- Born: 1974 (age 51–52) Simat in Uasin Gishu County
- Education: Kapsabet Boys High School
- Occupations: bank clerk, sportsman and coach
- Employer: Kenya Commercial Bank et al^{[citation needed]}
- Height: 2 m (6 ft 7 in)
- Spouse: Jennifer Jelagat Bitok
- Children: 3

= Paul Bitok (volleyball) =

Kenyan former volleyball player and coach

Paul Bitok (born 1974) is a Kenyan volleyball player and the former coach of the Rwanda women's national volleyball team and the Kenya women's national volleyball team. He was the head coach of the Kenya women's national volleyball team when it qualified for the 2020 Summer Olympics, although before their first match, Brazilian coach Luizomar de Moura was announced as Kenya's head volleyball coach.

== Life ==
Bitok was born in Simat in Uasin Gishu County to a sporting family. He grew to be two metres tall and he was encouraged at Kapsabet High School to play basketball with the possibility of playing for an American team. Bitok preferred volleyball as there were fewer rules and it could be played with basic equipment. His hometown of Simat did not have basketball facilities but volleyball had a local following. Many of the national players came from Simat. When he was nineteen he was playing in the national league and he went to work as a bank clerk for the Kenya Commercial Bank as he played for their volleyball team.

He was the first Kenyan volleyball player to be employed by a foreign team. He was playing in Tunisia in 2003 and he later moved to play in Croatia. He returned to Kenya where he stopped playing but he was still involved in sports administration. In 2005 he returned to the Kenya Commercial Bank as their chief volleyball coach. The team was fourth in the national league, but the following year they were the best team in Africa and he was asked to be an assistant coach to Sadatoshi Sugawara for Kenya's national team. This was a step up and in 2008 he was headhunted by Rwanda to be their national coach, but he turned down the offer to go to Budapest to learn more about sports coaching. With his new expertise, he returned to Rwanda where he introduced training from an early age. Camps were established in the provinces where young players could be developed. When he returned in 2020 Rwanda had teams competing internationally in every age category and the national team were the champions of Africa.

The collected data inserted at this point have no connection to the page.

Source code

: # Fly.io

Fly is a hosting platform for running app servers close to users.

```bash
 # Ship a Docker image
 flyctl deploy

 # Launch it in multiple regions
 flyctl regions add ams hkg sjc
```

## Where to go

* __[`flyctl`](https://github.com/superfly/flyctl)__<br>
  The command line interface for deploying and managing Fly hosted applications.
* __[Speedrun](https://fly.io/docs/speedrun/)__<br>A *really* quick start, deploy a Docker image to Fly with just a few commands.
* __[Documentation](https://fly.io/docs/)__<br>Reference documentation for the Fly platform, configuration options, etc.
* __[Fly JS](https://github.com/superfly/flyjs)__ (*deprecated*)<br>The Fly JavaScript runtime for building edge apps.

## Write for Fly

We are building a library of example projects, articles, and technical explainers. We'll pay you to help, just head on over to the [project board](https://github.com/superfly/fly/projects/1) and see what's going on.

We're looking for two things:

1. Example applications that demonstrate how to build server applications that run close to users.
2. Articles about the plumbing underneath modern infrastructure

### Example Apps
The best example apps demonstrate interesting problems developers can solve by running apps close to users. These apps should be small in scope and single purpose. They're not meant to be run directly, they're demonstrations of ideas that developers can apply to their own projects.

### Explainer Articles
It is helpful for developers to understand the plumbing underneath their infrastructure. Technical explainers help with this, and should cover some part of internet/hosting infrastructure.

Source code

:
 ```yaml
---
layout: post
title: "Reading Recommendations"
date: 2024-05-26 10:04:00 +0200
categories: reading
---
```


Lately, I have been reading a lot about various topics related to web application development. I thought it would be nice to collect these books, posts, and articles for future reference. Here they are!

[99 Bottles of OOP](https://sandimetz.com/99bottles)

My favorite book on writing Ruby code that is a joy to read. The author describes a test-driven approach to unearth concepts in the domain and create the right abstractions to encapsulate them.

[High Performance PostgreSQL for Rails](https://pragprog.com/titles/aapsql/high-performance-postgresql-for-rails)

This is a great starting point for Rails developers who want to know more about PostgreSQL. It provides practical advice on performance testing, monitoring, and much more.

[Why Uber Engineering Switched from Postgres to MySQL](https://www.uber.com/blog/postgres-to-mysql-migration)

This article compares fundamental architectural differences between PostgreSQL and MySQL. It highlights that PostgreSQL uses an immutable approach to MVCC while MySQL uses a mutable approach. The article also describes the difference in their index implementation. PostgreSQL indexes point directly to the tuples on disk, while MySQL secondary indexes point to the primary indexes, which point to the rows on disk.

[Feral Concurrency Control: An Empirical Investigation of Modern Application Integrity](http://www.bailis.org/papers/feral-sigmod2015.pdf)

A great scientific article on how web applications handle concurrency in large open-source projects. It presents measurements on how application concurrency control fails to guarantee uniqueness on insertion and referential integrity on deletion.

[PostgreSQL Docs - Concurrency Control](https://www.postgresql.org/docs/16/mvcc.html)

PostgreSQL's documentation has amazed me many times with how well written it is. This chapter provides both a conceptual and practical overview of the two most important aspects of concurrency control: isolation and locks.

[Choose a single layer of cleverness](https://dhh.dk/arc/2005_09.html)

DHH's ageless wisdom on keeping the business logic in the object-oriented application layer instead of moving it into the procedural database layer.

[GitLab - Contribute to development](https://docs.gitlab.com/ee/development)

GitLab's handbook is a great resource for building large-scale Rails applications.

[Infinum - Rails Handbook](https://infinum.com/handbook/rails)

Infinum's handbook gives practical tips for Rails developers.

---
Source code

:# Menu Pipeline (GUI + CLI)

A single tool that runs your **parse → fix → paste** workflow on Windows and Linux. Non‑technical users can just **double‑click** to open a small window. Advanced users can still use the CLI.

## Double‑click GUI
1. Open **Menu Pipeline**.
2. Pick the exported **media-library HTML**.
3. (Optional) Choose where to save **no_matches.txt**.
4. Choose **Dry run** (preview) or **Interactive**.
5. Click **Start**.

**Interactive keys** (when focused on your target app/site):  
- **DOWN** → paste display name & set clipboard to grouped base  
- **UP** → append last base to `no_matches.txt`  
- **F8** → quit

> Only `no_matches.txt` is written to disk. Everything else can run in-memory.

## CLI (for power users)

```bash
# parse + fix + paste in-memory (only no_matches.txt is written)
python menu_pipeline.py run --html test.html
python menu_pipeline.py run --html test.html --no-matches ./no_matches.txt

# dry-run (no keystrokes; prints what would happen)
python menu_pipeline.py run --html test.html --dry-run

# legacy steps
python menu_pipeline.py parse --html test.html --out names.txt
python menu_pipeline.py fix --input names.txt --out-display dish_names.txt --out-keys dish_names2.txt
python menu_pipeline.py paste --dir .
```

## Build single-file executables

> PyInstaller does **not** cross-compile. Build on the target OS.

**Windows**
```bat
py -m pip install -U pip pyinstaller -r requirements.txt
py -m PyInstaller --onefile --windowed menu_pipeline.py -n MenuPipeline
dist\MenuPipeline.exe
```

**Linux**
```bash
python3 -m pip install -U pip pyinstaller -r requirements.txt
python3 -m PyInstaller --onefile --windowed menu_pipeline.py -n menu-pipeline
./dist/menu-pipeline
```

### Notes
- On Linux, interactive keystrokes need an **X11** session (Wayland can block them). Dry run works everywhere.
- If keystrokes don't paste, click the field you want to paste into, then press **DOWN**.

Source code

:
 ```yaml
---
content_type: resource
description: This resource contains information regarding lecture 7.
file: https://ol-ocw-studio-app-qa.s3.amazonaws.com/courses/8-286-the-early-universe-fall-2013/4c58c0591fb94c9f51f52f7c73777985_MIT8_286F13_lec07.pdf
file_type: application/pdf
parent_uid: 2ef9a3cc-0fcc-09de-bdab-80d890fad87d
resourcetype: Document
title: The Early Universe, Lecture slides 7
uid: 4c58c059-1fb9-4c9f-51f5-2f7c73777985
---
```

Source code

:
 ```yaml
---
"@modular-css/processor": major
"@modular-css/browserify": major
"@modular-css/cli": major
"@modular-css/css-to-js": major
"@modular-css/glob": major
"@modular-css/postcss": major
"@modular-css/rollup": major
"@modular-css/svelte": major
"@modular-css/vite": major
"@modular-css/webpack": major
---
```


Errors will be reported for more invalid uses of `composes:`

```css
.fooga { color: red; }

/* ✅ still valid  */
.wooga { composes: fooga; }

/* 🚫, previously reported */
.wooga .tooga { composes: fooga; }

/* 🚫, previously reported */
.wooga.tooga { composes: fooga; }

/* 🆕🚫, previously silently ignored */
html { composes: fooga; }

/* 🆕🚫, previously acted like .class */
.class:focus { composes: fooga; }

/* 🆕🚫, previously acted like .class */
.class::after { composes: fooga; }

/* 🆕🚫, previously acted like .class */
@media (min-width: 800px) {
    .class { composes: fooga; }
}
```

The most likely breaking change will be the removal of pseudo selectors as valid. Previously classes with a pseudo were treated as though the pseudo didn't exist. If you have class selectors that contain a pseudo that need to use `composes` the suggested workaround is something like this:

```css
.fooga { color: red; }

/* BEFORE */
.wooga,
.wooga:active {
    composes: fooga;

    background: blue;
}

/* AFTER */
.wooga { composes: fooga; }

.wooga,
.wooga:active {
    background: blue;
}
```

In January 2020 he was named "Coach of the Year" at the Mombasa Sports Club during the SOYA awards.

Under Bitok's leadership, Kenya's women's volleyball team the Malkia Strikers won the gold medal at the African Games and they qualified for the postponed 2020 Summer Olympics which was the first time in sixteen years. The chosen players' names were revealed on 26 June 2021. Bitok chose the veteran Mercy Moim as captain and veteran Jane Wacu also made the team, but former players Violet Makuto and Elizabeth Wanyama were not included. The team received additional coaching from six Brazilian coaches who visited Kenya and the team was then sent to Nairobi where they received additional coaching from the Brazilian coach Luizomar de Moura. The other teams in their group are the home teams of Japan, Serbia, Brazil, Korea, and the Dominican Republic.

The team was waved away from Nairobi by President Uhuru Kenyatta for the Olympics in Tokyo. They travelled in three batches to try and minimise the chances of being affected by the COVID-19 pandemic. They would train for two weeks in Kurumu city but Bitok lost three days of training due to the phased arrival. The team's opening match was on July 25 in Tokyo against Japan. Surprisingly Bitok was not at the match's touchline, as Luizomar de Moura was announced as Kenya's head volleyball coach. De Moura spoke to the press via the team manager. The team lost their first match against Japan in straight sets.

==Private life==
Bitok is married to Jennifer Jelagat Bitok and they have two daughters and a son.